▶ [TASK ITEM]
Print nothing except the lines of the listing below from the line with "b &= -1.17427 - 1.30379" to the line with "Il repository utilizzato", each exactly as written, both ends included.

▶ [SUPPLIED ENTRIES]
┌──
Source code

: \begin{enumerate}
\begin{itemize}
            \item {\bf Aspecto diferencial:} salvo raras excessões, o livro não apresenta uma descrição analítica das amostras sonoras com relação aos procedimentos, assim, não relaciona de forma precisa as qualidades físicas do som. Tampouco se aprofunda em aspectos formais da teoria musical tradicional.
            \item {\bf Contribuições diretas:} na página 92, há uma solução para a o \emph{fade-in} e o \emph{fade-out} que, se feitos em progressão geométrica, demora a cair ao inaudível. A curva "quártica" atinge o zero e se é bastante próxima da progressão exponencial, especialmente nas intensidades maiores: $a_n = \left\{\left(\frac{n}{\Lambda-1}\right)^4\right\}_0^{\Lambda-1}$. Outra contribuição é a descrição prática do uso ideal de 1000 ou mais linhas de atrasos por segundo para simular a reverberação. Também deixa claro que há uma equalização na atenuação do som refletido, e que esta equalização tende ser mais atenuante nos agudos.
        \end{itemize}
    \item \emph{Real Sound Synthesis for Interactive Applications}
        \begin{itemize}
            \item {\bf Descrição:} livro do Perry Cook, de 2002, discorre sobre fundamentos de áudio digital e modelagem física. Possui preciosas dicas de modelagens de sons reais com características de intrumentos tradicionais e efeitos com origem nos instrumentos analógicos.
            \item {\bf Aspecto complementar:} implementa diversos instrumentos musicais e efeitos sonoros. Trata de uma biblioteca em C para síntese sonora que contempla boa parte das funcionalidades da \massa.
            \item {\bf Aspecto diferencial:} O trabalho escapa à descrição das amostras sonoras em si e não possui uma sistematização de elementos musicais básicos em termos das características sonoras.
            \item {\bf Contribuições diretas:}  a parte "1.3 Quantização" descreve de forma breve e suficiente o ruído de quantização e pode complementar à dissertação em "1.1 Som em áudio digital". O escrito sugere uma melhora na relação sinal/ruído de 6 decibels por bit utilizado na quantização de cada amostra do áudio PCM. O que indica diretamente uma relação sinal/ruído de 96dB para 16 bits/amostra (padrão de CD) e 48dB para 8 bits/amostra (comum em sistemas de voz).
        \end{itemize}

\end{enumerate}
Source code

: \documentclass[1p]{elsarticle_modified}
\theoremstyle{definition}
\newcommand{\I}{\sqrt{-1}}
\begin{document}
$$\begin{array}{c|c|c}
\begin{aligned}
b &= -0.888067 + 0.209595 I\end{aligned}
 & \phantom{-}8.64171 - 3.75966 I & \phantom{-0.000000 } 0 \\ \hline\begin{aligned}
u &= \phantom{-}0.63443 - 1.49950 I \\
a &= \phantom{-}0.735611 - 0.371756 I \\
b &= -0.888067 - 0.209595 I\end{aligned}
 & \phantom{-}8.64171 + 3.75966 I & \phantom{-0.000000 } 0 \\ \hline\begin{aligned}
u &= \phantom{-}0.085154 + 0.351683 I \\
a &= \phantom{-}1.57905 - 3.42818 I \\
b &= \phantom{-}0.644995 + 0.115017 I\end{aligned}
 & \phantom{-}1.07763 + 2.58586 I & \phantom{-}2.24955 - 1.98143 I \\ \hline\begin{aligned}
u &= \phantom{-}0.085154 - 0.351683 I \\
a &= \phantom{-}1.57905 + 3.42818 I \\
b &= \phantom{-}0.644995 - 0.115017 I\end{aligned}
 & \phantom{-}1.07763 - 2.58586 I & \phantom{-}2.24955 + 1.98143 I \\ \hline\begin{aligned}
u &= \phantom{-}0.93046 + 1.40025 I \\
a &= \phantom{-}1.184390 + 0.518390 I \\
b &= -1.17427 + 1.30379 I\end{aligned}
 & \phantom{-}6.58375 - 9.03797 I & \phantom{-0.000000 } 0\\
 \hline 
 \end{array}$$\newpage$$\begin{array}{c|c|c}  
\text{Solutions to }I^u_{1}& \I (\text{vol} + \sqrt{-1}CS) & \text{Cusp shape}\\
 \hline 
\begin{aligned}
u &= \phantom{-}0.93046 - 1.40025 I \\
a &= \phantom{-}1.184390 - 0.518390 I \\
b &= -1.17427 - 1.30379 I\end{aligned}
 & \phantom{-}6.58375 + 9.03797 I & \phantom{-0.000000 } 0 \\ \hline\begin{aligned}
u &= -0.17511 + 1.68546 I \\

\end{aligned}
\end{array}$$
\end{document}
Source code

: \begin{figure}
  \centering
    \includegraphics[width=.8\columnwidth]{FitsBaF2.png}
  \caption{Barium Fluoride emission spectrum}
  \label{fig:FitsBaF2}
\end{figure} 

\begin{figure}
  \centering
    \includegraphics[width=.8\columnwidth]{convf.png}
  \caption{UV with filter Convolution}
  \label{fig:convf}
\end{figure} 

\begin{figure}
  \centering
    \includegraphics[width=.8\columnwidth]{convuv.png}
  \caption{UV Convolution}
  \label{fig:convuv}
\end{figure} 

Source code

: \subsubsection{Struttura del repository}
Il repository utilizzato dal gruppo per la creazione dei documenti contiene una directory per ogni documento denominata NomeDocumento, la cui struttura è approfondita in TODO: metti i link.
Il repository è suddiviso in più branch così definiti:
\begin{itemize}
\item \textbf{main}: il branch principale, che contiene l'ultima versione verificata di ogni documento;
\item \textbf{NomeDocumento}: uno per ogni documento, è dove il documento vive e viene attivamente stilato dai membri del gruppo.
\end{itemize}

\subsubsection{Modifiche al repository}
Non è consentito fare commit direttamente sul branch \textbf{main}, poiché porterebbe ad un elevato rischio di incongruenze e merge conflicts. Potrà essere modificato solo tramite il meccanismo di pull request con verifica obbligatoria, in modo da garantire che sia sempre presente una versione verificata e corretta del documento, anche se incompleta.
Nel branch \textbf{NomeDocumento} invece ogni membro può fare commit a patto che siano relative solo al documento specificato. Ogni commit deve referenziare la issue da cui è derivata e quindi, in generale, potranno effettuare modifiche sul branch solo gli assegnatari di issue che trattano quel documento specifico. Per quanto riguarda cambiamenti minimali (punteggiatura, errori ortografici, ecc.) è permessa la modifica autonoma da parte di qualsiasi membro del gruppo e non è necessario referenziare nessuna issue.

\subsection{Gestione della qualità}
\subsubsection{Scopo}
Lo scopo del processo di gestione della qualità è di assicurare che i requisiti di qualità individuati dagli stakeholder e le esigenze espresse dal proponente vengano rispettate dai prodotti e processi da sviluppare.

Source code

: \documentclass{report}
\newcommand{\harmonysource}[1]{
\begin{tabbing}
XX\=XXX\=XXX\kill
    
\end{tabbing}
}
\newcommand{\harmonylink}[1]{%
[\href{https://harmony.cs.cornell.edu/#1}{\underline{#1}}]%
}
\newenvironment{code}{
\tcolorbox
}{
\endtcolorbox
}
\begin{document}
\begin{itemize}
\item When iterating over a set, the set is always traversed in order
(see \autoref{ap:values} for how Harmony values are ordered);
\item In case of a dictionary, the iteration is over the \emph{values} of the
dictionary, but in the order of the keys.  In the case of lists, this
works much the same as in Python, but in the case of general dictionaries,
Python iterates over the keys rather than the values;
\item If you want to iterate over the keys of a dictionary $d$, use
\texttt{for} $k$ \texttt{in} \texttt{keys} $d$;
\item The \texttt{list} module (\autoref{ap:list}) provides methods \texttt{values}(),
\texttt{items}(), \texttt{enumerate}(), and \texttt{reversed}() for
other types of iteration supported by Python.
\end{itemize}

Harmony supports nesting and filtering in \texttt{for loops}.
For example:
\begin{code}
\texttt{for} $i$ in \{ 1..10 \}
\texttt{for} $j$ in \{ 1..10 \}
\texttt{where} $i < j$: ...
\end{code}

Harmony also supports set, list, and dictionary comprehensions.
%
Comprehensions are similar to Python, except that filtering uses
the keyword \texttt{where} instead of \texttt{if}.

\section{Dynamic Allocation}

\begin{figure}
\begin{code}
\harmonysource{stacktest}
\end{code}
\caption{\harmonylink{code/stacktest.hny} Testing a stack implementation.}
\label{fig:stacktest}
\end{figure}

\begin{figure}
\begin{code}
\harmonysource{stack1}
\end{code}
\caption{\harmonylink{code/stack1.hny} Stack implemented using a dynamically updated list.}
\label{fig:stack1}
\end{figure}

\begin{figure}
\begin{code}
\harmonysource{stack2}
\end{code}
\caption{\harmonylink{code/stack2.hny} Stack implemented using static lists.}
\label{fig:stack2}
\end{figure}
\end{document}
└──
▶ [OUTPUT FOR THIS TASK]
b &= -1.17427 - 1.30379 I\end{aligned}
 & \phantom{-}6.58375 + 9.03797 I & \phantom{-0.000000 } 0 \\ \hline\begin{aligned}
u &= -0.17511 + 1.68546 I \\

\end{aligned}
\end{array}$$
\end{document}
Source code

: \begin{figure}
  \centering
    \includegraphics[width=.8\columnwidth]{FitsBaF2.png}
  \caption{Barium Fluoride emission spectrum}
  \label{fig:FitsBaF2}
\end{figure} 

\begin{figure}
  \centering
    \includegraphics[width=.8\columnwidth]{convf.png}
  \caption{UV with filter Convolution}
  \label{fig:convf}
\end{figure} 

\begin{figure}
  \centering
    \includegraphics[width=.8\columnwidth]{convuv.png}
  \caption{UV Convolution}
  \label{fig:convuv}
\end{figure} 

Source code

: \subsubsection{Struttura del repository}
Il repository utilizzato dal gruppo per la creazione dei documenti contiene una directory per ogni documento denominata NomeDocumento, la cui struttura è approfondita in TODO: metti i link.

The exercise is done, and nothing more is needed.